**AIM OF THE EXERCISE**
Wherever "Sprint" appears in the records below, copy the line that holds it.

Stored data:

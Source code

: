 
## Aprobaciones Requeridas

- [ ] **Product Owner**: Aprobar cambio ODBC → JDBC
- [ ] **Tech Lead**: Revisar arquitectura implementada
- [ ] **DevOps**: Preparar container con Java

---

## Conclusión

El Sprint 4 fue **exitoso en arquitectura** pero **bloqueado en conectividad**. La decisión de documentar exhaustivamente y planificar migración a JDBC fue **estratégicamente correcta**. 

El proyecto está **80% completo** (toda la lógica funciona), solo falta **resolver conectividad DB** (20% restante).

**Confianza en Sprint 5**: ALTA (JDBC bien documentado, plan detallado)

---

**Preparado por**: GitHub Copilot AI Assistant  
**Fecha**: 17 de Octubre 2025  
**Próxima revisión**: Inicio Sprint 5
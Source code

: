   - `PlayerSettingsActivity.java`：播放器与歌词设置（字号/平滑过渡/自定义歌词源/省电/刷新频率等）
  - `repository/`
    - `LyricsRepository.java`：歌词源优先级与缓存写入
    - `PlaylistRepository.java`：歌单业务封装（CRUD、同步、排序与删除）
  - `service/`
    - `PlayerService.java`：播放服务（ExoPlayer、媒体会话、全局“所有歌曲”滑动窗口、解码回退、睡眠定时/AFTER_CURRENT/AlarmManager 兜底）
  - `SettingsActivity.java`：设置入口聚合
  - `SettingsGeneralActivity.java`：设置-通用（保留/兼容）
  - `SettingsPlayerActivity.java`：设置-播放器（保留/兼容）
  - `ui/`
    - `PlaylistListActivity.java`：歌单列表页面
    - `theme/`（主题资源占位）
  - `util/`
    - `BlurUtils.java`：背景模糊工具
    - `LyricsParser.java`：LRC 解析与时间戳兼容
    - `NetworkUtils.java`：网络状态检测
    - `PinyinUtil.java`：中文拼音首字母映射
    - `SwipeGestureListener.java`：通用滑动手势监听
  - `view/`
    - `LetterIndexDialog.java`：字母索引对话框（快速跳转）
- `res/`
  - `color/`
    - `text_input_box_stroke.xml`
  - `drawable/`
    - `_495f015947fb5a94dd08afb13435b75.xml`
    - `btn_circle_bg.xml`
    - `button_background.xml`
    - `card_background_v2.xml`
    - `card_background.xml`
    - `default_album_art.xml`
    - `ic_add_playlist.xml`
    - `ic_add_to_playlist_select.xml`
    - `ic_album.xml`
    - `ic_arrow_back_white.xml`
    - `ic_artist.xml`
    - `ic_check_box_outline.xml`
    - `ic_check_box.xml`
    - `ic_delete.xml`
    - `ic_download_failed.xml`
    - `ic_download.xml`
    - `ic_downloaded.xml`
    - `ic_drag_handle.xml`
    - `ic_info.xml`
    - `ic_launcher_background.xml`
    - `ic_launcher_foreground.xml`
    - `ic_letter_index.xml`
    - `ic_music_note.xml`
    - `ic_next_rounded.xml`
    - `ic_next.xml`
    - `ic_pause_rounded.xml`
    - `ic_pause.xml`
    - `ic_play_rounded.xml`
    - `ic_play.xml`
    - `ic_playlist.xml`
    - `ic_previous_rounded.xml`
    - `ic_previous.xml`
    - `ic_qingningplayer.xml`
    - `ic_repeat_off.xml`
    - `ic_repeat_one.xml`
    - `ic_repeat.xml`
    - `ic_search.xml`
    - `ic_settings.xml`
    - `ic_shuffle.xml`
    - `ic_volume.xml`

**RESPONSE TO THE TASK**
El Sprint 4 fue **exitoso en arquitectura** pero **bloqueado en conectividad**. La decisión de documentar exhaustivamente y planificar migración a JDBC fue **estratégicamente correcta**. 
**Confianza en Sprint 5**: ALTA (JDBC bien documentado, plan detallado)
**Próxima revisión**: Inicio Sprint 5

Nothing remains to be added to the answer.